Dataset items
▼

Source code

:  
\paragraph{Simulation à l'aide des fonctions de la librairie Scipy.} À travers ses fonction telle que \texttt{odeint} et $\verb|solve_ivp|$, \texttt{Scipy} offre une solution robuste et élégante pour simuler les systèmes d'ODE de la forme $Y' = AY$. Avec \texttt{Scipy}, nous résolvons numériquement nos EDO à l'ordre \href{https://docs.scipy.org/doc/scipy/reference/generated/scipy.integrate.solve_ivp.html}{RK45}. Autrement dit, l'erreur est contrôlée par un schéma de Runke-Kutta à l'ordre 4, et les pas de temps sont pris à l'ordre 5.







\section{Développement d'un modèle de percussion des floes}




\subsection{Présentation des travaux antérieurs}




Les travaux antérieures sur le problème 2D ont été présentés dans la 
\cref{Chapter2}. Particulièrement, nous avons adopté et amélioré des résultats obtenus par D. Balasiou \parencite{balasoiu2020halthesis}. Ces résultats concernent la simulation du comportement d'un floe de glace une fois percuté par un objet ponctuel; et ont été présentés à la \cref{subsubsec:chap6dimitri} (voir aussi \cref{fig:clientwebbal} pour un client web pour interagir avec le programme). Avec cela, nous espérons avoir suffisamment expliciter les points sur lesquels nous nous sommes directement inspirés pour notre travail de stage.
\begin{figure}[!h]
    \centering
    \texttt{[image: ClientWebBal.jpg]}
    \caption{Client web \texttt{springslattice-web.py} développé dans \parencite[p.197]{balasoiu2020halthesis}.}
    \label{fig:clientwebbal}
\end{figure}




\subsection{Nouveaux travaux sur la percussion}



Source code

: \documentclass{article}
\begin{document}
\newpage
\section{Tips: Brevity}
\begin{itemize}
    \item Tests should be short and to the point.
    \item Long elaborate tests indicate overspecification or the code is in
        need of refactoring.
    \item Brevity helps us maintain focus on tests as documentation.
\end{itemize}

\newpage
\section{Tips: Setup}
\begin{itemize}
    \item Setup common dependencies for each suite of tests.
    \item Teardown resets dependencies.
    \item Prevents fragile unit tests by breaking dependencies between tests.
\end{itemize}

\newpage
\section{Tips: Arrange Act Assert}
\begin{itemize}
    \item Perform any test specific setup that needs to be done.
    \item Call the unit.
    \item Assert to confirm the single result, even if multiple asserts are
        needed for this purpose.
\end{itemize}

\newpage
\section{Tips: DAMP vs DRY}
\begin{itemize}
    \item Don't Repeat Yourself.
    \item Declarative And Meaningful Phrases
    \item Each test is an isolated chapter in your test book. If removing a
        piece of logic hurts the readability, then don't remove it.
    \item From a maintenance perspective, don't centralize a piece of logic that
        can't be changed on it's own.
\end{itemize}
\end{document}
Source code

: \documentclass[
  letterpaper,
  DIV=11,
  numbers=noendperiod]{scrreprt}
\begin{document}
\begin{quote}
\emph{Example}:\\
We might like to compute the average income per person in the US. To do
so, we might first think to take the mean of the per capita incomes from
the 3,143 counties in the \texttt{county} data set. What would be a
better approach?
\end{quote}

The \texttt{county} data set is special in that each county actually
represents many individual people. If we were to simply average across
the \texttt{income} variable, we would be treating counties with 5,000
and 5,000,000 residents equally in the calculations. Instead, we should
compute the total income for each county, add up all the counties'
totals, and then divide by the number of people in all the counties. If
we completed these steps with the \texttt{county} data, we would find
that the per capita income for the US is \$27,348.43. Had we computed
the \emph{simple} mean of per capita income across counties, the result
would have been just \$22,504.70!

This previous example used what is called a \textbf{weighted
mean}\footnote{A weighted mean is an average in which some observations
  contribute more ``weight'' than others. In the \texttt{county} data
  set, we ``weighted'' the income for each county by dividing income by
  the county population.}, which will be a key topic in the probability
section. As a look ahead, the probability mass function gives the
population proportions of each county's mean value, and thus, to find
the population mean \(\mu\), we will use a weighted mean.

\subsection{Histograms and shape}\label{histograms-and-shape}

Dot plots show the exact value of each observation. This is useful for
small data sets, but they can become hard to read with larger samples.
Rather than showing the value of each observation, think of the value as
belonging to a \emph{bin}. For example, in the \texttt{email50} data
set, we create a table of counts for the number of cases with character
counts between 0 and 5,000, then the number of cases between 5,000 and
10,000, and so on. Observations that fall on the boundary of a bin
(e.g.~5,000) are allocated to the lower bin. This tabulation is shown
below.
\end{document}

▲

TASK TO CARRY OUT: The data above is to be returned exactly, with nothing altered.

OUTPUT OF THE EXERCISE:
Source code

:  
\paragraph{Simulation à l'aide des fonctions de la librairie Scipy.} À travers ses fonction telle que \texttt{odeint} et $\verb|solve_ivp|$, \texttt{Scipy} offre une solution robuste et élégante pour simuler les systèmes d'ODE de la forme $Y' = AY$. Avec \texttt{Scipy}, nous résolvons numériquement nos EDO à l'ordre \href{https://docs.scipy.org/doc/scipy/reference/generated/scipy.integrate.solve_ivp.html}{RK45}. Autrement dit, l'erreur est contrôlée par un schéma de Runke-Kutta à l'ordre 4, et les pas de temps sont pris à l'ordre 5.







\section{Développement d'un modèle de percussion des floes}




\subsection{Présentation des travaux antérieurs}




Les travaux antérieures sur le problème 2D ont été présentés dans la 
\cref{Chapter2}. Particulièrement, nous avons adopté et amélioré des résultats obtenus par D. Balasiou \parencite{balasoiu2020halthesis}. Ces résultats concernent la simulation du comportement d'un floe de glace une fois percuté par un objet ponctuel; et ont été présentés à la \cref{subsubsec:chap6dimitri} (voir aussi \cref{fig:clientwebbal} pour un client web pour interagir avec le programme). Avec cela, nous espérons avoir suffisamment expliciter les points sur lesquels nous nous sommes directement inspirés pour notre travail de stage.
\begin{figure}[!h]
    \centering
    \texttt{[image: ClientWebBal.jpg]}
    \caption{Client web \texttt{springslattice-web.py} développé dans \parencite[p.197]{balasoiu2020halthesis}.}
    \label{fig:clientwebbal}
\end{figure}




\subsection{Nouveaux travaux sur la percussion}



Source code

: \documentclass{article}
\begin{document}
\newpage
\section{Tips: Brevity}
\begin{itemize}
    \item Tests should be short and to the point.
    \item Long elaborate tests indicate overspecification or the code is in
        need of refactoring.
    \item Brevity helps us maintain focus on tests as documentation.
\end{itemize}

\newpage
\section{Tips: Setup}
\begin{itemize}
    \item Setup common dependencies for each suite of tests.
    \item Teardown resets dependencies.
    \item Prevents fragile unit tests by breaking dependencies between tests.
\end{itemize}

\newpage
\section{Tips: Arrange Act Assert}
\begin{itemize}
    \item Perform any test specific setup that needs to be done.
    \item Call the unit.
    \item Assert to confirm the single result, even if multiple asserts are
        needed for this purpose.
\end{itemize}

\newpage
\section{Tips: DAMP vs DRY}
\begin{itemize}
    \item Don't Repeat Yourself.
    \item Declarative And Meaningful Phrases
    \item Each test is an isolated chapter in your test book. If removing a
        piece of logic hurts the readability, then don't remove it.
    \item From a maintenance perspective, don't centralize a piece of logic that
        can't be changed on it's own.
\end{itemize}
\end{document}
Source code

: \documentclass[
  letterpaper,
  DIV=11,
  numbers=noendperiod]{scrreprt}
\begin{document}
\begin{quote}
\emph{Example}:\\
We might like to compute the average income per person in the US. To do
so, we might first think to take the mean of the per capita incomes from
the 3,143 counties in the \texttt{county} data set. What would be a
better approach?
\end{quote}

The \texttt{county} data set is special in that each county actually
represents many individual people. If we were to simply average across
the \texttt{income} variable, we would be treating counties with 5,000
and 5,000,000 residents equally in the calculations. Instead, we should
compute the total income for each county, add up all the counties'
totals, and then divide by the number of people in all the counties. If
we completed these steps with the \texttt{county} data, we would find
that the per capita income for the US is \$27,348.43. Had we computed
the \emph{simple} mean of per capita income across counties, the result
would have been just \$22,504.70!

This previous example used what is called a \textbf{weighted
mean}\footnote{A weighted mean is an average in which some observations
  contribute more ``weight'' than others. In the \texttt{county} data
  set, we ``weighted'' the income for each county by dividing income by
  the county population.}, which will be a key topic in the probability
section. As a look ahead, the probability mass function gives the
population proportions of each county's mean value, and thus, to find
the population mean \(\mu\), we will use a weighted mean.

\subsection{Histograms and shape}\label{histograms-and-shape}

Dot plots show the exact value of each observation. This is useful for
small data sets, but they can become hard to read with larger samples.
Rather than showing the value of each observation, think of the value as
belonging to a \emph{bin}. For example, in the \texttt{email50} data
set, we create a table of counts for the number of cases with character
counts between 0 and 5,000, then the number of cases between 5,000 and
10,000, and so on. Observations that fall on the boundary of a bin
(e.g.~5,000) are allocated to the lower bin. This tabulation is shown
below.
\end{document}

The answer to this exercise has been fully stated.